True but not quite True
i got a good looking wiki articleCan diesel engine oil used in 4stroke bike?
No Automotive Engine oil is different then 4 Stroke Motorcycle Engine Oil.
CAR VS. MOTORCYCLE OIL:
Car oils are formulated for cars. Motorcycle oils are specifically formulated for motorcycles. Motorcycles induce accelerated viscosity breakdown, and thus motorcycle oils contain additives that car oils do not to correct for this. Additionally, many car oils contain additives which are not suitable for motorcycles with wet clutches; if you have a wet clutch (or aren't sure), always stick to good motorcycle oils.

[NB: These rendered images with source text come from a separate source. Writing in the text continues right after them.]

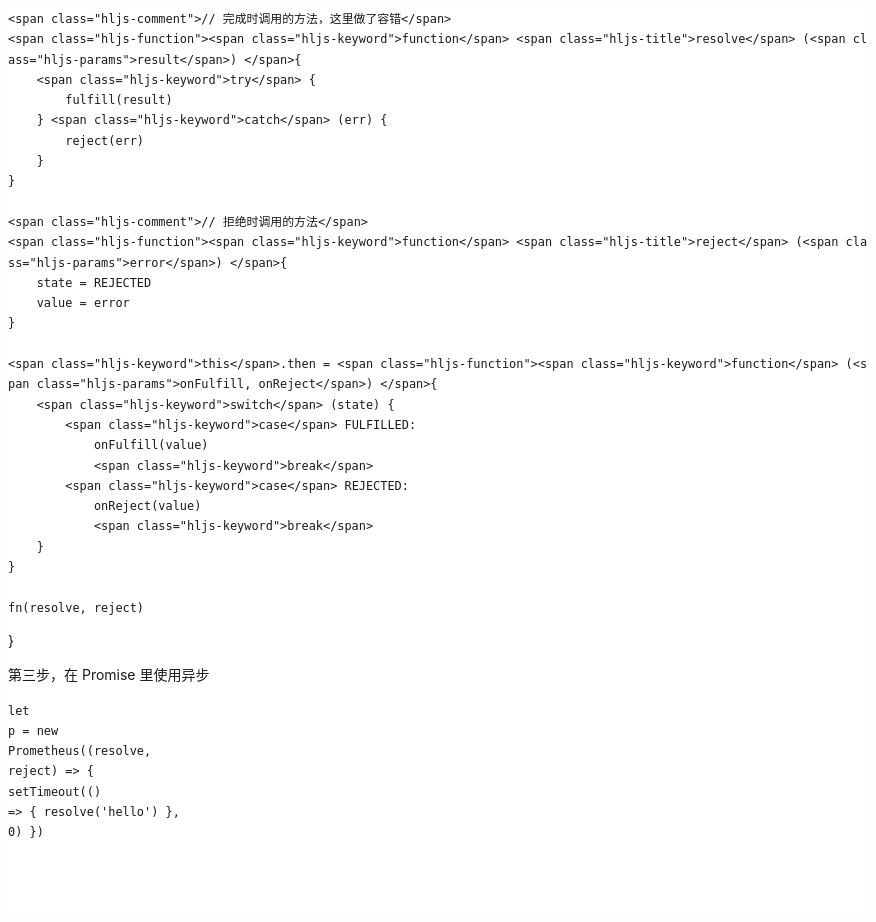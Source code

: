     <span class="hljs-comment">// 完成时调用的方法，这里做了容错</span>
    <span class="hljs-function"><span class="hljs-keyword">function</span> <span class="hljs-title">resolve</span> (<span class="hljs-params">result</span>) </span>{
        <span class="hljs-keyword">try</span> {
            fulfill(result)
        } <span class="hljs-keyword">catch</span> (err) {
            reject(err)
        }
    }

    <span class="hljs-comment">// 拒绝时调用的方法</span>
    <span class="hljs-function"><span class="hljs-keyword">function</span> <span class="hljs-title">reject</span> (<span class="hljs-params">error</span>) </span>{
        state = REJECTED
        value = error
    }

    <span class="hljs-keyword">this</span>.then = <span class="hljs-function"><span class="hljs-keyword">function</span> (<span class="hljs-params">onFulfill, onReject</span>) </span>{
        <span class="hljs-keyword">switch</span> (state) {
            <span class="hljs-keyword">case</span> FULFILLED:
                onFulfill(value)
                <span class="hljs-keyword">break</span>
            <span class="hljs-keyword">case</span> REJECTED:
                onReject(value)
                <span class="hljs-keyword">break</span>
        }
    }

    fn(resolve, reject)
}</code></pre>
<p>第三步，在 Promise 里使用异步</p>
<div class="widget-codetool" style="display:none;">
      <div class="widget-codetool--inner">
      <span class="selectCode code-tool" data-toggle="tooltip" data-placement="top" title="" data-original-title="全选"></span>
      <span type="button" class="copyCode code-tool" data-toggle="tooltip" data-placement="top" data-clipboard-text="let p = new Prometheus((resolve, reject) => {
    setTimeout(() => {
        resolve('hello')
    }, 0)
})

p.then(val => {
    console.log(val)
})" title="" data-original-title="复制"></span>
      <span type="button" class="saveToNote code-tool" data-toggle="tooltip" data-placement="top" title="" data-original-title="放进笔记"></span>
      </div>
      </div><pre class="javascript hljs"><code class="javascript"><span class="hljs-keyword">let</span> p = <span class="hljs-keyword">new</span> Prometheus(<span class="hljs-function">(<span class="hljs-params">resolve, reject</span>) =&gt;</span> {
    setTimeout(<span class="hljs-function"><span class="hljs-params">()</span> =&gt;</span> {
        resolve(<span class="hljs-string">'hello'</span>)
    }, <span class="hljs-number">0</span>)
})
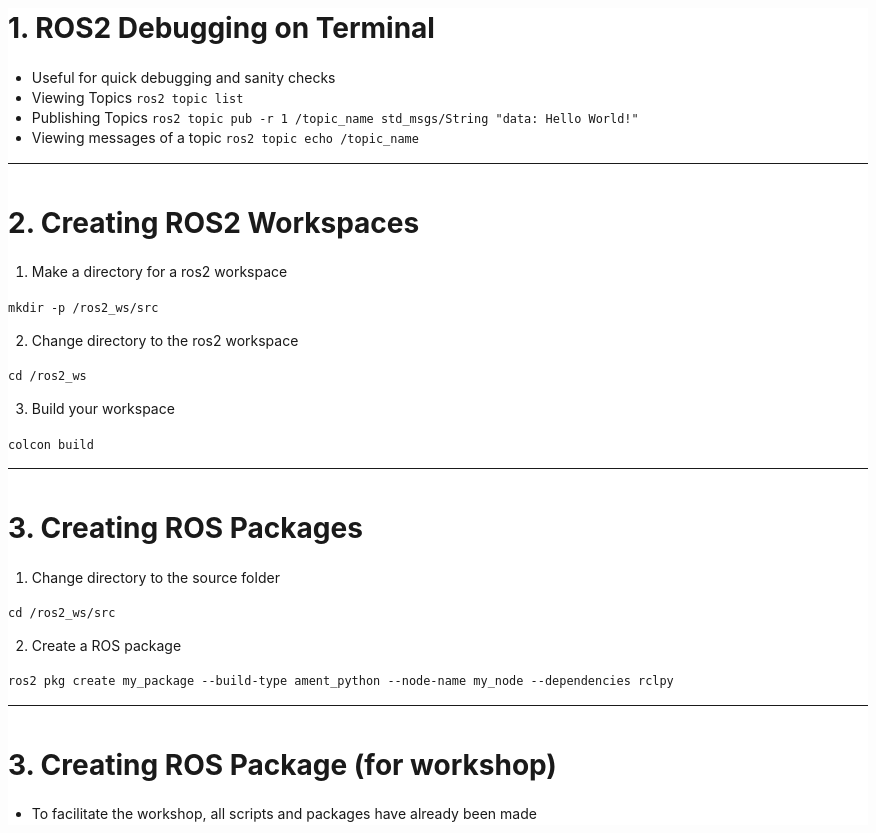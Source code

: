 
# 1. ROS2 Debugging on Terminal

-   Useful for quick debugging and sanity checks
-   Viewing Topics
    `ros2 topic list`
-   Publishing Topics
    `ros2 topic pub -r 1 /topic_name std_msgs/String "data: Hello World!"`
-   Viewing messages of a topic
    `ros2 topic echo /topic_name`

---

# 2. Creating ROS2 Workspaces

1. Make a directory for a ros2 workspace

```
mkdir -p /ros2_ws/src
```

2. Change directory to the ros2 workspace

```
cd /ros2_ws
```

3. Build your workspace

```
colcon build
```

---

# 3. Creating ROS Packages

1. Change directory to the source folder

```
cd /ros2_ws/src
```

2. Create a ROS package

```
ros2 pkg create my_package --build-type ament_python --node-name my_node --dependencies rclpy
```

---

# 3. Creating ROS Package (for workshop)

-   To facilitate the workshop, all scripts and packages have already been made
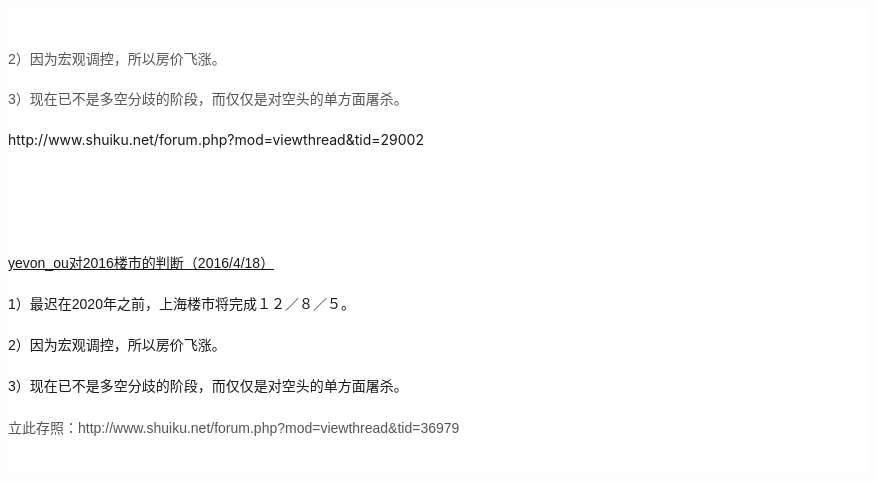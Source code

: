<br/>
<br/>
<span style="color: rgb(85, 85, 85); font-family: tahoma, arial, 宋体;">
          2）因为宏观调控，所以房价飞涨。
         </span>
<br/>
<br/>
<span style="color: rgb(85, 85, 85); font-family: tahoma, arial, 宋体;">
          3）现在已不是多空分歧的阶段，而仅仅是对空头的单方面屠杀。
         </span>
<br/>
<br/>
<a target="_blank">
          http://www.shuiku.net/forum.php?mod=viewthread&amp;tid=29002
         </a>
<br/>
<br/>
</p>
<p style="line-height: 20.48px; white-space: normal;">
<br/>
</p>
<p style="line-height: 20.48px; white-space: normal;">
<br/>
</p>
<p style="line-height: 20.48px; white-space: normal;">
<a data_ue_src="http://mp.weixin.qq.com/s?__biz=MzAxNTMxMTc0MA==&amp;mid=2651014564&amp;idx=1&amp;sn=ccb4fd15b7a29049789ecc175c55c4b9&amp;scene=21#wechat_redirect" href="http://mp.weixin.qq.com/s?__biz=MzAxNTMxMTc0MA==&amp;mid=2651014564&amp;idx=1&amp;sn=ccb4fd15b7a29049789ecc175c55c4b9&amp;scene=21#wechat_redirect" target="_blank">
<span style="font-family: tahoma, arial, 宋体; word-wrap: break-word;">
           yevon_ou对2016楼市的判断（2016/4/18）
          </span>
</a>
<span style="font-family: tahoma, arial, 宋体; word-wrap: break-word;">
</span>
<br/>
<br/>
<span style="font-family: tahoma, arial, 宋体; word-wrap: break-word;">
          1）最迟在2020年之前，上海楼市将完成１２／８／５。
         </span>
<br/>
<br/>
<span style="font-family: tahoma, arial, 宋体; word-wrap: break-word;">
          2）因为宏观调控，所以房价飞涨。
         </span>
<br/>
<br/>
<span style="font-family: tahoma, arial, 宋体; word-wrap: break-word;">
          3）现在已不是多空分歧的阶段，而仅仅是对空头的单方面屠杀。
         </span>
<span style="font-family: tahoma, arial, 宋体; font-size: 14px; line-height: 21px; color: rgb(85, 85, 85); word-wrap: break-word; background-color: rgb(255, 255, 255);">
<br style="word-wrap: break-word;"/>
</span>
<br/>
<span style="font-family: tahoma, arial, 宋体; font-size: 14px; line-height: 21px; color: rgb(85, 85, 85); word-wrap: break-word; background-color: rgb(255, 255, 255);">
          立此存照：http://www.shuiku.net/forum.php?mod=viewthread&amp;tid=36979
         </span>
</p>
<p style="line-height: 20.48px; white-space: normal;">
<br/>
</p>
<p>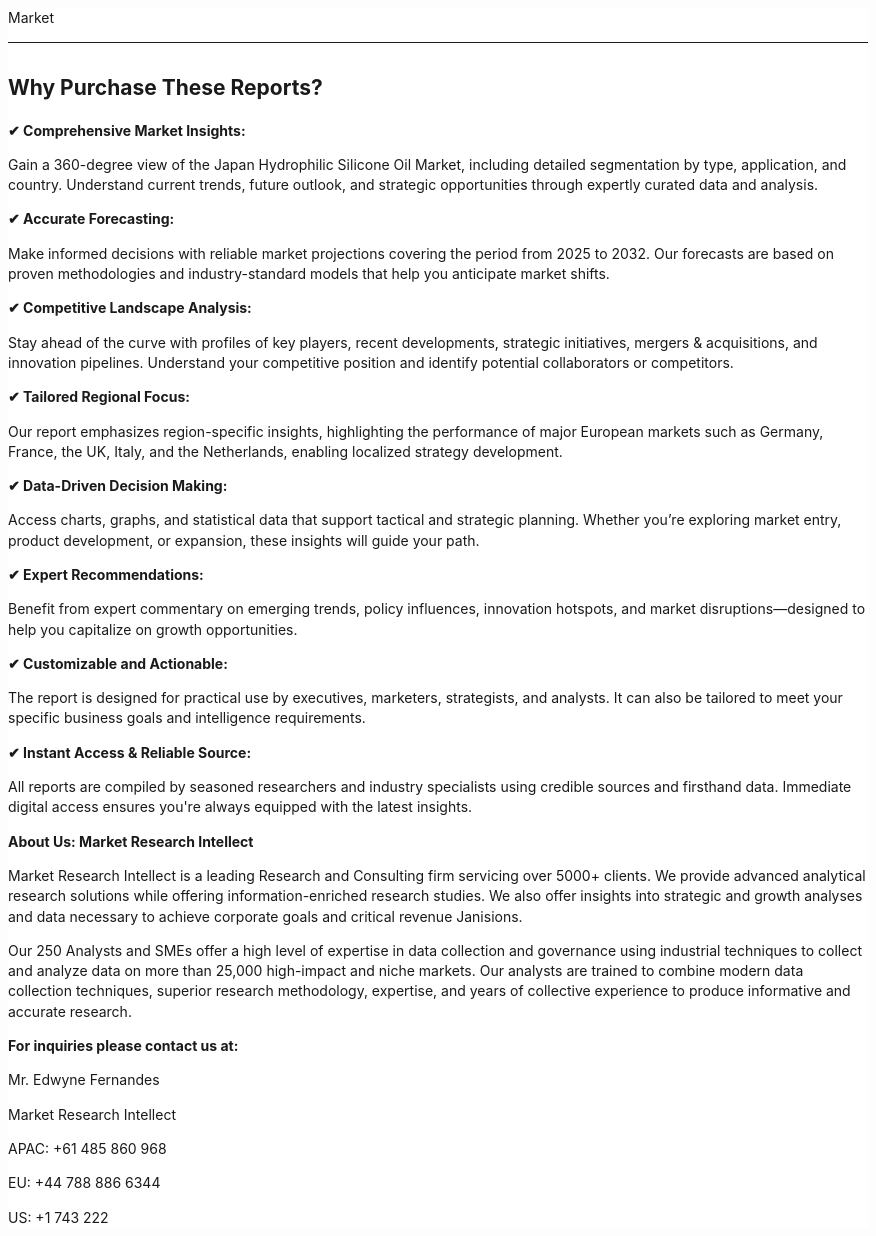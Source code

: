 Market</a></span></p></blockquote><hr /><h2>Why Purchase These Reports?</h2><p><strong>✔ Comprehensive Market Insights:</strong></p><p>Gain a 360-degree view of the Japan Hydrophilic Silicone Oil Market, including detailed segmentation by type, application, and country. Understand current trends, future outlook, and strategic opportunities through expertly curated data and analysis.</p><p><strong>✔ Accurate Forecasting:</strong></p><p>Make informed decisions with reliable market projections covering the period from 2025 to 2032. Our forecasts are based on proven methodologies and industry-standard models that help you anticipate market shifts.</p><p><strong>✔ Competitive Landscape Analysis:</strong></p><p>Stay ahead of the curve with profiles of key players, recent developments, strategic initiatives, mergers &amp; acquisitions, and innovation pipelines. Understand your competitive position and identify potential collaborators or competitors.</p><p><strong>✔ Tailored Regional Focus:</strong></p><p>Our report emphasizes region-specific insights, highlighting the performance of major European markets such as Germany, France, the UK, Italy, and the Netherlands, enabling localized strategy development.</p><p><strong>✔ Data-Driven Decision Making:</strong></p><p>Access charts, graphs, and statistical data that support tactical and strategic planning. Whether you&rsquo;re exploring market entry, product development, or expansion, these insights will guide your path.</p><p><strong>✔ Expert Recommendations:</strong></p><p>Benefit from expert commentary on emerging trends, policy influences, innovation hotspots, and market disruptions&mdash;designed to help you capitalize on growth opportunities.</p><p><strong>✔ Customizable and Actionable:</strong></p><p>The report is designed for practical use by executives, marketers, strategists, and analysts. It can also be tailored to meet your specific business goals and intelligence requirements.</p><p><strong>✔ Instant Access &amp; Reliable Source:</strong></p><p>All reports are compiled by seasoned researchers and industry specialists using credible sources and firsthand data. Immediate digital access ensures you're always equipped with the latest insights.</p><p><strong><span class="font-[700]">About Us: Market Research Intellect</span></strong></p><p><span class="">Market Research Intellect is a leading Research and Consulting firm servicing over 5000+ clients. We provide advanced analytical research solutions while offering information-enriched research studies.&nbsp;</span>We also offer insights into strategic and growth analyses and data necessary to achieve corporate goals and critical revenue Janisions.</p><p><span class="">Our 250 Analysts and SMEs offer a high level of expertise in data collection and governance using industrial techniques to collect and analyze data on more than 25,000 high-impact and niche markets. Our analysts are trained to combine modern data collection techniques, superior research methodology, expertise, and years of collective experience to produce informative and accurate research.</span></p><p><strong>For inquiries please contact us at:</strong></p><p>Mr. Edwyne Fernandes</p><p>Market Research Intellect</p><p>APAC: +61 485 860 968</p><p>EU: +44 788 886 6344</p><p>US: +1 743 222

Motorcycles Engines are Special
In most motorcycle engines, those same engine surfaces generally move much faster than they do in car and truck engines, conventionally twice to ten times as fast, due to difference in RPM ranges, stroke lengths, stroke speeds (i.e. - piston speed), et cetera. Additionally, most modern street-oriented motorcycles have a "wet clutch", which means that the clutch plates also sit in the same oil that the rest of the engine uses to lubricate itself. Most also have the transmission also sharing this same oil. Throw in the fact that some motorcycles are still oil-air cooled (which causes the oil to run 1.5 to 3 times hotter than a water-cooled engine). These four differences (speed, clutch exposure, transmission exposure and oil temp) are the grounds for the basic differences between formulations of motorcycle oils and car oils.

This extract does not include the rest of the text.